BACKGROUND: Gastric cancer (GC) is one of the common digestive malignancies worldwide and causes a severe public health issue. So far, the underlying mechanisms of GC are largely unclear. Thus, we aim to identify the long non‐coding RNA (lncRNA)‐associated competing endogenous RNA (ceRNA) for GC. METHODS: TCGA database was downloaded and used for the identification of differentially expressed (DE) lncRNAs, miRNAs, and mRNAs, respectively. Then, the ceRNA network was constructed via multiple online datasets and approaches. In addition, various in vitro assays were carried out to validate the effect of certain hub lncRNAs.

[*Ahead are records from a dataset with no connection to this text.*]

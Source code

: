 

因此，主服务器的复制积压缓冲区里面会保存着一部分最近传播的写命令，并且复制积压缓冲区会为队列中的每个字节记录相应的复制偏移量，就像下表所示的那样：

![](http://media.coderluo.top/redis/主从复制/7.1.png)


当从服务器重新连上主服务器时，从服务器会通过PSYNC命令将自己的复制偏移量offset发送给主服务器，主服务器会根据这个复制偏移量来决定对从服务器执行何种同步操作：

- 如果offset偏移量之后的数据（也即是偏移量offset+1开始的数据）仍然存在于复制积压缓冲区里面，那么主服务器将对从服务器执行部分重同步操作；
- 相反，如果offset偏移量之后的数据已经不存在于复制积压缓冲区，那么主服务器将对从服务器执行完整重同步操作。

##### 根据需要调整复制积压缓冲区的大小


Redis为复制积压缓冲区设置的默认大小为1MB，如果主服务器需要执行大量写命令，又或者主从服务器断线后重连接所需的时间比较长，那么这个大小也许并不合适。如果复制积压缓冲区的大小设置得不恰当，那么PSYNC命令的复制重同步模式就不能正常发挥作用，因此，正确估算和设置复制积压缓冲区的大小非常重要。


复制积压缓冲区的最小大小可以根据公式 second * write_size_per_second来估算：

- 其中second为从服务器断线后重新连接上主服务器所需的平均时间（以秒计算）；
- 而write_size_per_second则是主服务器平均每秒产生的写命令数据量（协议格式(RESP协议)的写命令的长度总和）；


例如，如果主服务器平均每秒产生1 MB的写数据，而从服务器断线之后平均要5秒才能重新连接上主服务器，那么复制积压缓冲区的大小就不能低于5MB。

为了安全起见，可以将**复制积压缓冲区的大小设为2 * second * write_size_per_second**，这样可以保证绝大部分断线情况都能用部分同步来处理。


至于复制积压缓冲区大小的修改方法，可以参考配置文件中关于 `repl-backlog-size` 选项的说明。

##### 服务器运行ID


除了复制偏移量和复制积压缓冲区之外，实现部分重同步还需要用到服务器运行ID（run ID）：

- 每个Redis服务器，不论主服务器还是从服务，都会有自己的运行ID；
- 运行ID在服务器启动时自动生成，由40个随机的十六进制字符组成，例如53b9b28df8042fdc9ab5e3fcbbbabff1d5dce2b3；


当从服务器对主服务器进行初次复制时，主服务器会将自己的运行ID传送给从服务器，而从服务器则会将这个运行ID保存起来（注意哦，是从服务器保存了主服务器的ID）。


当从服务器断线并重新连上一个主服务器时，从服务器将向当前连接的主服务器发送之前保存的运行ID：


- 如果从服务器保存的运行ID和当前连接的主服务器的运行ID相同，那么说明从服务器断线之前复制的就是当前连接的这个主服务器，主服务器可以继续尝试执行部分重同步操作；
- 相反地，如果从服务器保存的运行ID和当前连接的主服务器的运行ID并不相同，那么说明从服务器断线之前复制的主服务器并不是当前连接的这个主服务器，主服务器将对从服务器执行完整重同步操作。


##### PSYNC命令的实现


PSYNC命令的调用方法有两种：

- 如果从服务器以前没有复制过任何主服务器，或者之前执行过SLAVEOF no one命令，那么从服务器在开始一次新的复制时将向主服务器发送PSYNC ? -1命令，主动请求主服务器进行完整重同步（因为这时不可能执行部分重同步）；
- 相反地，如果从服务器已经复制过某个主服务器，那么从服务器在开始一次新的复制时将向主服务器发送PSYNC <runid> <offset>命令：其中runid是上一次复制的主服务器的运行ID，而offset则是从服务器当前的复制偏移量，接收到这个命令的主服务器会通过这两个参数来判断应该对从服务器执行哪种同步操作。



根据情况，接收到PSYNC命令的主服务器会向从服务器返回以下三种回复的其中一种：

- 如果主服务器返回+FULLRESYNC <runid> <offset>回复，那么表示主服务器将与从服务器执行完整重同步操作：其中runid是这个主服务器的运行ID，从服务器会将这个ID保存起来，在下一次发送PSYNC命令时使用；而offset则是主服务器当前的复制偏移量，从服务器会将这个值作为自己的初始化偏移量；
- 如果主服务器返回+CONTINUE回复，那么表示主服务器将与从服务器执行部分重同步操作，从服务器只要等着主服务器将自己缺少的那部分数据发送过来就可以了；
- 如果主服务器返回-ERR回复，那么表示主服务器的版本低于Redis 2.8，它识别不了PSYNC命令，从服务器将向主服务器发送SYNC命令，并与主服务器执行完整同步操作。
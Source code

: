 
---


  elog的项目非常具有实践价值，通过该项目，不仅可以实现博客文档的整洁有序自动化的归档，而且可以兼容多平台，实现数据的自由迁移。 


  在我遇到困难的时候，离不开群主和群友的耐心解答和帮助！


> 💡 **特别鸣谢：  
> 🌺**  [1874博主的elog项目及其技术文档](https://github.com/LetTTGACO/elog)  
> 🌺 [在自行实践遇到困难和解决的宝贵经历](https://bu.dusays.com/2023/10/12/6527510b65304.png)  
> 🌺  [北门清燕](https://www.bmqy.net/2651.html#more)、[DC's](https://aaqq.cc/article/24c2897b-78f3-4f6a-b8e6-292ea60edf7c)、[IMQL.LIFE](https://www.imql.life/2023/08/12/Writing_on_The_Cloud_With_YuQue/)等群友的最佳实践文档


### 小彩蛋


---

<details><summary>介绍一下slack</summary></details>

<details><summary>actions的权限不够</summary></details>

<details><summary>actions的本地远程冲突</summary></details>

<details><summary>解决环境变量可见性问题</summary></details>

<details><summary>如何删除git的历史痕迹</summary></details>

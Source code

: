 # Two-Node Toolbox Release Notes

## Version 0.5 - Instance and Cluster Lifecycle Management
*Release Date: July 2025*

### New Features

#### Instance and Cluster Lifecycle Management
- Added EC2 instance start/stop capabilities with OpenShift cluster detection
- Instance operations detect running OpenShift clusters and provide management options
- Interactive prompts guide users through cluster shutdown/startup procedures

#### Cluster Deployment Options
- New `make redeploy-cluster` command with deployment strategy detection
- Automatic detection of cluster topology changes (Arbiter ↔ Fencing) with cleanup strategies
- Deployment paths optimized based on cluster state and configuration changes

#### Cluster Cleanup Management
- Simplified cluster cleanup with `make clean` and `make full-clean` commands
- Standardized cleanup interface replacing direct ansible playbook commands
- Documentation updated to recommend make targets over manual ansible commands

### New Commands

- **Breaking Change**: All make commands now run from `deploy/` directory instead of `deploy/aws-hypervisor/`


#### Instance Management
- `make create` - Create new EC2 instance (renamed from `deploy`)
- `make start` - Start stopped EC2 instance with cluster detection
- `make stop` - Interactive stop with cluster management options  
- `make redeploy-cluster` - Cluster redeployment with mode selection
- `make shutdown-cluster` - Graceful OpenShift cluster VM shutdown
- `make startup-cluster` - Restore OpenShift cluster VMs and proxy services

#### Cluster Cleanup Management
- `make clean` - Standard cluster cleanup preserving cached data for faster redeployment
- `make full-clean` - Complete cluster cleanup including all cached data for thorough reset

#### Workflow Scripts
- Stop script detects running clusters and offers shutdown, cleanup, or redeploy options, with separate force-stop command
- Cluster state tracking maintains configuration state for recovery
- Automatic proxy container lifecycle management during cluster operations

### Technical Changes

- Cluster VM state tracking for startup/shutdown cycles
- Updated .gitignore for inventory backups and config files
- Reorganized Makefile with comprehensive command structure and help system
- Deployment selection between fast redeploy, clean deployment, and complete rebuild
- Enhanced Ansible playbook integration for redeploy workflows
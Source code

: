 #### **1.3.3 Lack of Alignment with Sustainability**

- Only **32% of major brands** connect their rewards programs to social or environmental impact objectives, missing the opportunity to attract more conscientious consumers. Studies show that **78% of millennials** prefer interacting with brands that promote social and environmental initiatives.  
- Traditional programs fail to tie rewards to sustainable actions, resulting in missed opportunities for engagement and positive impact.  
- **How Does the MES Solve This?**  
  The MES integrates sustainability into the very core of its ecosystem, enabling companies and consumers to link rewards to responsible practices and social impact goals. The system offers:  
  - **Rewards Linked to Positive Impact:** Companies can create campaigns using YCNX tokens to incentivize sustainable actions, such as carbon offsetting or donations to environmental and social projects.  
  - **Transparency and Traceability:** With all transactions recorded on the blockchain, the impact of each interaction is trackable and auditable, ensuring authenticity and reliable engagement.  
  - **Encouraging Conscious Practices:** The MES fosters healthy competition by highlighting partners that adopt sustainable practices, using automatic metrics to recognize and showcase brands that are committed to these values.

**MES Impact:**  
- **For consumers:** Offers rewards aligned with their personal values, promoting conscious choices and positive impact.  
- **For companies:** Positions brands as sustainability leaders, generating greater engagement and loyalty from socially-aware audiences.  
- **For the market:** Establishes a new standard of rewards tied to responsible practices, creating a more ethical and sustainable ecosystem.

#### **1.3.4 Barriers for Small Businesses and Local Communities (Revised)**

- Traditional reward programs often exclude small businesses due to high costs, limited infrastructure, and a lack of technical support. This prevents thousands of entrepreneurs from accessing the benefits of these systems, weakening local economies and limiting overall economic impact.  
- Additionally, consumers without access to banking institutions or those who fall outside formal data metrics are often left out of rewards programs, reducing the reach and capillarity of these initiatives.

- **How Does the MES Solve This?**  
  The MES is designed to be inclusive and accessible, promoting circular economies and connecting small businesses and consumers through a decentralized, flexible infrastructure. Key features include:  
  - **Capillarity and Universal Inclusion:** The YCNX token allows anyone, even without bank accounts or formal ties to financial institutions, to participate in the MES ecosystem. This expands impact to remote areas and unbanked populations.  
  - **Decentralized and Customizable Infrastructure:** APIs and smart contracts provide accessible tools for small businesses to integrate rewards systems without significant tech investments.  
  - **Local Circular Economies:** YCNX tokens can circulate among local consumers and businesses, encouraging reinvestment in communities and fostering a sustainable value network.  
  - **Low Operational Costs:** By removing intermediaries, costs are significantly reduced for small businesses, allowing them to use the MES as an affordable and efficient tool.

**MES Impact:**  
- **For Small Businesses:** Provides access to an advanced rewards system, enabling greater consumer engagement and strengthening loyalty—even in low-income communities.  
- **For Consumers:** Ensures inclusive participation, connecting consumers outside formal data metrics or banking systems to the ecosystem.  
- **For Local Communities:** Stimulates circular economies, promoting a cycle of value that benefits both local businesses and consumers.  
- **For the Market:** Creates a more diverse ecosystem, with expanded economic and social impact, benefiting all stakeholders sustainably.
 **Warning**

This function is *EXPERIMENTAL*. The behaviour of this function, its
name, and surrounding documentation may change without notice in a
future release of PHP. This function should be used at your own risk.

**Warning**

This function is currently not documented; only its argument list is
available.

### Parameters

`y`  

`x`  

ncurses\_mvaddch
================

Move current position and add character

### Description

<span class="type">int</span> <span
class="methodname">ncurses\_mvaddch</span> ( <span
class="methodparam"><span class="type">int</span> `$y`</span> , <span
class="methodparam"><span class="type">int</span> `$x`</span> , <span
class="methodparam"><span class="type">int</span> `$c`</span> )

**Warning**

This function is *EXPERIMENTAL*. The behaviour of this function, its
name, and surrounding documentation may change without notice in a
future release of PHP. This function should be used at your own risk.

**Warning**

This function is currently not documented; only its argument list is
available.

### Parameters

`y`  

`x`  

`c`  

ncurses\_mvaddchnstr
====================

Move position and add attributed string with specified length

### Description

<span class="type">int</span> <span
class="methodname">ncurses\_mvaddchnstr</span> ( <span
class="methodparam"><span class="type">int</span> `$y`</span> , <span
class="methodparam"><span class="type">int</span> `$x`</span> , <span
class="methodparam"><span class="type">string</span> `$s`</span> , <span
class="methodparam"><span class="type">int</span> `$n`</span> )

RESULTS: We constructed a ceRNA network, including 76 lncRNAs, 18 miRNAs, and 159 mRNAs, which involved multiple critical pathways. Next, univariate and multivariate analysis demonstrated 11 lncRNAs, including LINC02731, MIR99AHG, INHBA‐AS1, CCDC144NL‐AS1, VLDLR‐AS1, LIFR‐AS1, A2M‐AS1, LINC01537, and LINC00702, and were associated with OS, and nine of those lncRNAs were considered as hub lncRNAs involved in the sub‐ceRNA network. The in vitro assay indicated two lncRNAs, INHBA‐AS1 and CCDC144NL‐AS1, which were positively related to the GC aggressive features, including proliferation, invasion, and migration. CONCLUSIONS: We identified nine hub lncRNAs and the associated ceRNA network related to the prognosis of GC, and then validated two out of them as promising oncogenes in GC.